The sliding tile puzzle, roots to polynomials, and $\textbf{P}$ vs. $\textbf{NP}$ complexity
Roy Burson
TL;DR
This work addresses how solution-space structure influences time complexity in the P vs NP landscape, using the sliding tile puzzle and polynomial root finding as focal exemplars. It develops a matrix-based representation and a general-solution mapping $f$ for sliding tiles, deriving bounds such as $\Psi(\mathbf{A}) \le \log_4(n^2!)$ and highlighting that solution verification can be polynomial-time while discovery depends on navigating potentially exponential space. It then builds an algebraic-system framework for roots of polynomials, detailing the cost of evaluating versus finding roots and comparing several root-finding algorithms, while posing the question of polynomial-time solvability in terms of circuit and algebraic formulation complexity. The paper thereby illuminates how verification efficiency and the difficulty of constructing a general solution govern the practical separation between solving and checking NP-hard problems, and it outlines broad avenues for extending these insights to higher-dimensional puzzles, heuristic strategies, and cryptographic applications.
Abstract
This work explores the relationship between solution space and time complexity in the context of the $\textbf{P}$ vs. $\textbf{NP}$ problem, particularly through the lens of the sliding tile puzzle and root finding algorithms.
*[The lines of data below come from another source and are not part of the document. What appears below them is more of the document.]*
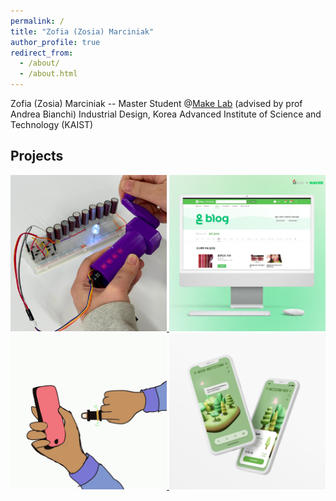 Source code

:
 ```yaml
---
permalink: /
title: "Zofia (Zosia) Marciniak"
author_profile: true
redirect_from: 
  - /about/
  - /about.html
---
```


Zofia (Zosia) Marciniak -- Master Student @[Make Lab](https://make.kaist.ac.kr/) (advised by prof Andrea Bianchi)
Industrial Design, Korea Advanced Institute of Science and Technology (KAIST)


## Projects
<a href="https://zosia-hci.github.io/publication/2024-thermopixels">
  <img src="images/thermopixels.png" alt="ThermoPixels" width="250" >
</a>
<a href="https://zosia-hci.github.io/portfolio/on_blog">
  <img src="images/on_blog_square.png" alt="OnBlog" width="250" >
</a> 
<a href="https://zosia-hci.github.io/publication/2022-guidering">
  <img src="images/guidering.GIF" alt="GuideRing" width="250" >
</a> 
<a href="https://zosia-hci.github.io/portfolio/evergrow">
  <img src="images/evergrow_square.png" alt="Evergrow" width="250" >
</a> 

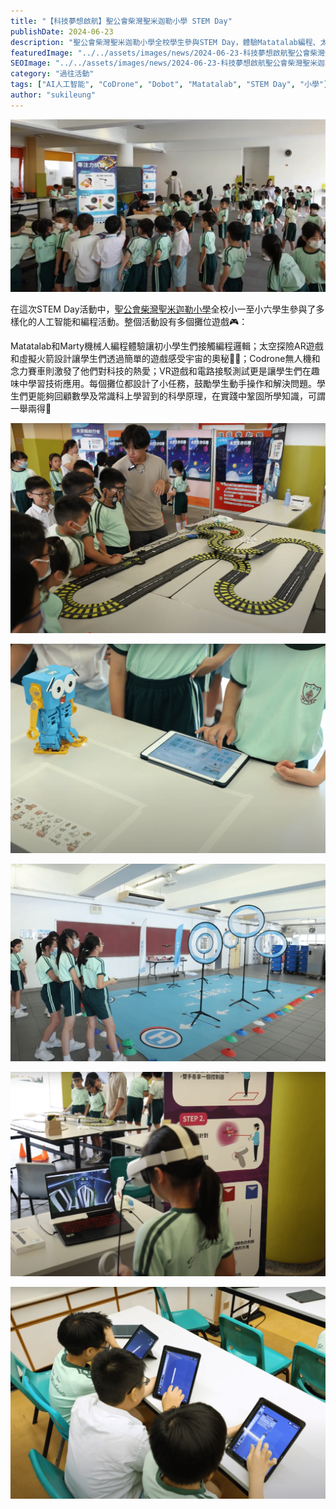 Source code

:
 ```yaml
---
title: "【科技夢想啟航】聖公會柴灣聖米迦勒小學 STEM Day"
publishDate: 2024-06-23
description: "聖公會柴灣聖米迦勒小學全校學生參與STEM Day，體驗Matatalab編程、太空探險AR遊戲、Codrone無人機、VR遊戲等活動，在實踐中鞏固科學原理知識。"
featuredImage: "../../assets/images/news/2024-06-23-科技夢想啟航聖公會柴灣聖米迦勒小學-stem-day/image1.png"
SEOImage: "../../assets/images/news/2024-06-23-科技夢想啟航聖公會柴灣聖米迦勒小學-stem-day/image1.png"
category: "過往活動"
tags: ["AI人工智能", "CoDrone", "Dobot", "Matatalab", "STEM Day", "小學"]
author: "sukileung"
---
```


![](../../assets/images/news/2024-06-23-科技夢想啟航聖公會柴灣聖米迦勒小學-stem-day/image2.png)

在這次STEM Day活動中，[聖公會柴灣聖米迦勒小學](https://www.skhcwsms.edu.hk/)全校小一至小六學生參與了多樣化的人工智能和編程活動。整個活動設有多個攤位遊戲🎮：

Matatalab和Marty機械人編程體驗讓初小學生們接觸編程邏輯；太空探險AR遊戲和虛擬火箭設計讓學生們透過簡單的遊戲感受宇宙的奧秘🌌🚀；Codrone無人機和念力賽車則激發了他們對科技的熱愛；VR遊戲和電路接駁測試更是讓學生們在趣味中學習技術應用。每個攤位都設計了小任務，鼓勵學生動手操作和解決問題。學生們更能夠回顧數學及常識科上學習到的科學原理，在實踐中鞏固所學知識，可謂一舉兩得🎯

![](../../assets/images/news/2024-06-23-科技夢想啟航聖公會柴灣聖米迦勒小學-stem-day/image3.png)

![](../../assets/images/news/2024-06-23-科技夢想啟航聖公會柴灣聖米迦勒小學-stem-day/image4.png)

![](../../assets/images/news/2024-06-23-科技夢想啟航聖公會柴灣聖米迦勒小學-stem-day/image5.png)

![](../../assets/images/news/2024-06-23-科技夢想啟航聖公會柴灣聖米迦勒小學-stem-day/image6.png)

![](../../assets/images/news/2024-06-23-科技夢想啟航聖公會柴灣聖米迦勒小學-stem-day/image7.png)

###
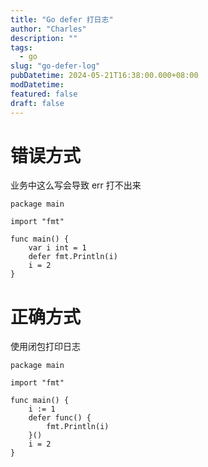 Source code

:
 ```yaml
---
title: "Go defer 打日志"
author: "Charles"
description: ""
tags:
  - go
slug: "go-defer-log"
pubDatetime: 2024-05-21T16:38:00.000+08:00
modDatetime:
featured: false
draft: false
---
```


# 错误方式
业务中这么写会导致 err 打不出来
```
package main

import "fmt"

func main() {
	var i int = 1
	defer fmt.Println(i)
	i = 2
}
```

# 正确方式
使用闭包打印日志
```
package main

import "fmt"

func main() {
	i := 1
	defer func() {
		fmt.Println(i)
	}()
	i = 2
}
``` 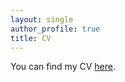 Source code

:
 ```yaml
---
layout: single
author_profile: true
title: CV
---
```


You can find my CV [here](/assets/files/CV.pdf).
We focus on the trade-off between finding a solution and verifying it, highlighting how understanding the structure of the solution space can inform the complexity of these problems. By examining the relationship between the number of possible configurations and the time complexity required to traverse this space we demonstrate that the minimal time to verify a solution is often smaller than the time required to discover it. Our results suggest that the efficiency of solving $\textbf{NP}$-complete problems is not only determined by the ability to find solutions but also by how effectively we can navigate and characterize the solution space. This study contributes to the ongoing discourse on computational complexity, particularly in understanding the interplay between solution space size, algorithm design, and the inherent challenges of finding versus verifying solutions.